Models were constructed using the data from monitoring point 1 (training data) and applied using monitoring point 2 data. Machine learning was used to verify the reliability of the constructed models through model transferability verification. The random forest models had the highest predictive power among the PM2.5 and PM10 concentration estimation models.

5.2. PM2.5 Model Transferability Verification Results

The PM2.5 model had high explanatory power with an R2 of 0.63, indicating the reliability of the PM2.5 concentration estimation model. The errors in the transferability verification model were low, with an MAE value of 7.85, MSE value of 10.91, and RMSE value of 3.03. Table 7 summarizes the PM2.5 model transferability verification results. The scatter plot of the PM2.5 transferability verification results, shown in Figure 8, indicates the good transferability of the PM2.5 model.

5.3. PM10 Model Transferability Verification Results

The PM10 model transferability verification revealed relatively low explanatory power (Figure 9), with R2 = 0.45, indicating the strong influence of relatively fluctuating environmental factors.
For the transferability verification model, the predicted and observed values had large errors compared to those for the PM2.5 concentration estimation model. The performance metrics are summarized in Table 8. Although the transferability of the PM10 model was not as good as that for the PM2.5 model, in the near future, more sensors and monitoring points can be installed so that granular changes in weather and traffic conditions unique to one location can be measured, collected, and used for building the models.

6. Conclusions

In this study, raw data were collected every 5 min by installing traffic volume and PM sensors at road monitoring points. The correlations among the micro-data-based traffic volume, weather, and background concentration variables for PM2.5 and PM10 concentrations were analyzed, and a sensitivity analysis was performed. Accordingly, models for estimating PM2.5 and PM10 concentrations in road sections were developed, and transferability verification was performed for these models.
The random forest models had the lowest errors among the PM2.5 and PM10 concentration estimation models for road sections. In addition, practical utilization methods for the developed models were presented.
This study provides practitioners and policymakers with an accurate and simple model for estimating the concentration of pollutants generated by the transportation sector, thus contributing to the development of regulations and standards for reducing PM.
Although regional PM concentrations are monitored, the effects of traffic regulation policies based on these predictions remain unknown. More detailed traffic regulation policies that reflect the characteristics of each section and region are needed, along with an effectiveness analysis to verify these policies. The PM2.5 and PM10 concentration estimation models developed in this study are expected to be reflected in future PM reduction policies.
The methodology proposed in this study can also be applied to predict the concentrations of other road traffic pollutants. For example, Korea’s preliminary feasibility study estimates the emissions of four major pollutants (CO, HC, NOx, and PM), whereas the U.S. Environmental Protection Agency estimates the concentrations of six major pollutants (CO, lead, ozone, PM, NO2, and SO2). If a data collection system for other pollutants is established in the future, the methodology described in this study can be applied to build a reliable model for predicting different pollutant levels.

Funding

This research was funded by a program (2024 Road Traffic Survey(TMS)) from the Ministry of Land, Infrastructure and Transport of the Korean government.
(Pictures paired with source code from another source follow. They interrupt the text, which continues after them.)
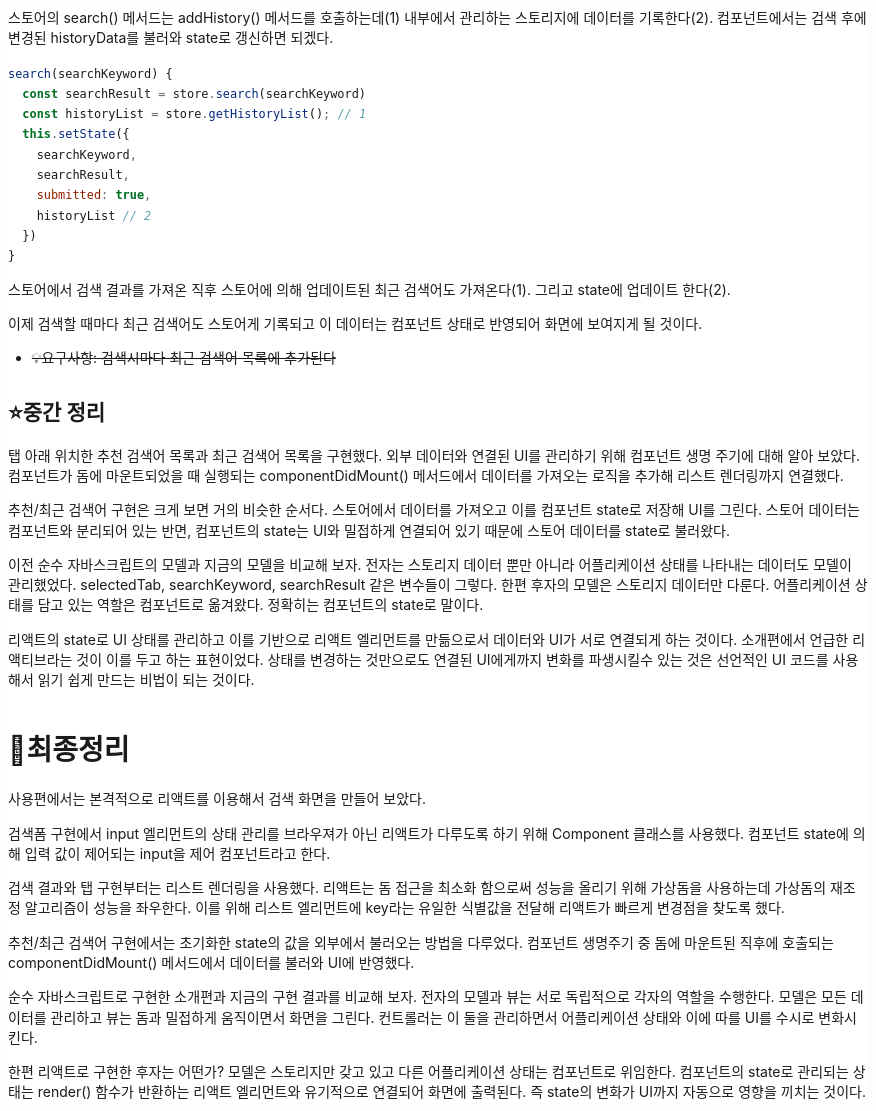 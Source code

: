 스토어의 search() 메서드는 addHistory() 메서드를 호출하는데(1) 내부에서 관리하는 스토리지에 데이터를 기록한다(2). 컴포넌트에서는 검색 후에 변경된 historyData를 불러와 state로 갱신하면 되겠다.

```js
search(searchKeyword) {
  const searchResult = store.search(searchKeyword)
  const historyList = store.getHistoryList(); // 1
  this.setState({
    searchKeyword,
    searchResult,
    submitted: true,
    historyList // 2
  })
}
```

스토어에서 검색 결과를 가져온 직후 스토어에 의해 업데이트된 최근 검색어도 가져온다(1). 그리고 state에 업데이트 한다(2).

이제 검색할 때마다 최근 검색어도 스토어게 기록되고 이 데이터는 컴포넌트 상태로 반영되어 화면에 보여지게 될 것이다.

- ~~💡요구사항: 검색시마다 최근 검색어 목록에 추가된다~~

## ⭐중간 정리

탭 아래 위치한 추천 검색어 목록과 최근 검색어 목록을 구현했다. 외부 데이터와 연결된 UI를 관리하기 위해 컴포넌트 생명 주기에 대해 알아 보았다. 컴포넌트가 돔에 마운트되었을 때 실행되는 componentDidMount() 메서드에서 데이터를 가져오는 로직을 추가해 리스트 렌더링까지 연결했다.

추천/최근 검색어 구현은 크게 보면 거의 비슷한 순서다. 스토어에서 데이터를 가져오고 이를 컴포넌트 state로 저장해 UI를 그린다. 스토어 데이터는 컴포넌트와 분리되어 있는 반면, 컴포넌트의 state는 UI와 밀접하게 연결되어 있기 때문에 스토어 데이터를 state로 불러왔다.

이전 순수 자바스크립트의 모델과 지금의 모델을 비교해 보자. 전자는 스토리지 데이터 뿐만 아니라 어플리케이션 상태를 나타내는 데이터도 모델이 관리했었다. selectedTab, searchKeyword, searchResult 같은 변수들이 그렇다. 한편 후자의 모델은 스토리지 데이터만 다룬다. 어플리케이션 상태를 담고 있는 역할은 컴포넌트로 옮겨왔다. 정확히는 컴포넌트의 state로 말이다.

리액트의 state로 UI 상태를 관리하고 이를 기반으로 리액트 엘리먼트를 만듦으로서 데이터와 UI가 서로 연결되게 하는 것이다. 소개편에서 언급한 리액티브라는 것이 이를 두고 하는 표현이었다. 상태를 변경하는 것만으로도 연결된 UI에게까지 변화를 파생시킬수 있는 것은 선언적인 UI 코드를 사용해서 읽기 쉽게 만드는 비법이 되는 것이다.

# 🌟최종정리

사용편에서는 본격적으로 리액트를 이용해서 검색 화면을 만들어 보았다.

검색폼 구현에서 input 엘리먼트의 상태 관리를 브라우져가 아닌 리액트가 다루도록 하기 위해 Component 클래스를 사용했다. 컴포넌트 state에 의해 입력 값이 제어되는 input을 제어 컴포넌트라고 한다.

검색 결과와 탭 구현부터는 리스트 렌더링을 사용했다. 리액트는 돔 접근을 최소화 함으로써 성능을 올리기 위해 가상돔을 사용하는데 가상돔의 재조정 알고리즘이 성능을 좌우한다. 이를 위해 리스트 엘리먼트에 key라는 유일한 식별값을 전달해 리액트가 빠르게 변경점을 찾도록 했다.

추천/최근 검색어 구현에서는 초기화한 state의 값을 외부에서 불러오는 방법을 다루었다. 컴포넌트 생명주기 중 돔에 마운트된 직후에 호출되는 componentDidMount() 메서드에서 데이터를 불러와 UI에 반영했다.

순수 자바스크립트로 구현한 소개편과 지금의 구현 결과를 비교해 보자.
전자의 모델과 뷰는 서로 독립적으로 각자의 역할을 수행한다. 모델은 모든 데이터를 관리하고 뷰는 돔과 밀접하게 움직이면서 화면을 그린다. 컨트롤러는 이 둘을 관리하면서 어플리케이션 상태와 이에 따를 UI를 수시로 변화시킨다.

한편 리액트로 구현한 후자는 어떤가? 모델은 스토리지만 갖고 있고 다른 어플리케이션 상태는 컴포넌트로 위임한다. 컴포넌트의 state로 관리되는 상태는 render() 함수가 반환하는 리액트 엘리먼트와 유기적으로 연결되어 화면에 출력된다. 즉 state의 변화가 UI까지 자동으로 영향을 끼치는 것이다.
Institutional Review Board Statement

Not applicable.

Informed Consent Statement

Not applicable.

Data Availability Statement

The data presented in this study are available upon request from the corresponding author.

Conflicts of Interest

The author declares no conflicts of interest.

References

  1. Lee, I.B. Global trend related to particulate matter emission factor protocol in livestock facilities. J. Korean Soc. Agric. Eng. 2020, 62, 2–8. [Google Scholar]
  2. Lee, G.W.; Hahn, J.S. Analysis method for air quality improvement effect of transport and environment policy. J. Korean Soc. Transp. 2017, 35, 37–49. [Google Scholar] [CrossRef]
  3. Yang, C.H.; Koo, Y.S.; Kim, I.S.; Sung, J.G. Studies on the methodology of a hybrid model for emission dispersion analysis. J. Korean Soc. Transp. 2013, 31, 69–79. [Google Scholar] [CrossRef]
  4. Jacob, D.J.; Winner, D.A. Effect of climate change on air quality. Atmospheric environment-fifty years of endeavour. Environment 2009, 43, 51–63. [Google Scholar]
  5. Zhang, H.; Wang, Y.; Hu, J.; Ying, Q.; Hu, X.M. Relationships between meteorological parameters and criteria air pollutants in three megacities in China. Environ. Res. 2015, 140, 242–254. [Google Scholar] [CrossRef] [PubMed]
  6. Wu, Y.; Niemeier, D. Strategy of AERMOD configuration for transportation conformity hotspot analysis. In Proceedings of the 95th Annual Meeting of the Transportation Research Board, Washington, DC, USA, 10–14 January 2016. [Google Scholar]
  7. Health Effects Institute (HEI). Traffic-Related Air Pollution: A Critical Review of the Literature on Emissions, Exposure, and Health Effects; Special Report 17; HEI: Boston, MA, USA, 2010. [Google Scholar]
  8. Tecer, L.H.; Süren, P.; Alagha, O.; Karaca, F.; Tuncel, G. Effect of meteorological parameters on fine and coarse particulate matter mass concentration in a coal-mining area in Zonguldak, Turkey. J. Air Waste Manag. Assoc. 2008, 58, 543–552. [Google Scholar] [CrossRef] [PubMed]
  9. Liu, H.; Kim, D. Simulating the uncertain environmental impact of freight truck shifting programs. Atmos. Environ. 2019, 214, 116847. [Google Scholar] [CrossRef]
  10. Lin, G.; Fu, J.; Jiang, D.; Wang, J.; Wang, Q.; Dong, D. Spatial variation of the relationship between PM2. 5 concentrations and meteorological parameters in China. Biomed. Res. Int. 2015, 1, 684618. [Google Scholar] [CrossRef]
  11. Jang, H.H.; Lee, Y.I. BIG DATA and a paradigm shift in air pollutant estimation. Environ. Stud. 2016, 58, 36–46. [Google Scholar]
  12. Liu, H.; Xu, X.; Rodgers, M.; Xu, Y.; Guensler, R. MOVES-matrix and distributed computing for microscale line source dispersion analysis. J. Air Waste Manag. Assoc. 2017, 67, 763–775. [Google Scholar] [CrossRef] [PubMed]
  13. Igri, P.; Vondou, D.; Kamga, F. Case study of pollutants concentration sensitivity to meteorological fields and land use parameters over douala (Cameroon) using AERMOD dispersion model. Atmosphere 2011, 2, 715–741. [Google Scholar] [CrossRef]
  14. Akpinar, S.; Oztop, H.F.; Akpinar, E.K. Evaluation of relationship between meteorological parameters and air pollutant concentrations during winter season in Elazığ, Turkey. Environ. Monit. Assess. 2008, 146, 211–224. [Google Scholar] [CrossRef] [PubMed]
  15. Lee, S.H.; Park, H.M. A study on developing model of fine particulate matter in roadsides. In Proceedings of the Conference of the Korean Society of Civil Engineers, Jeju, Republic of Korea, 21–23 October 2020; pp. 29–30. [Google Scholar]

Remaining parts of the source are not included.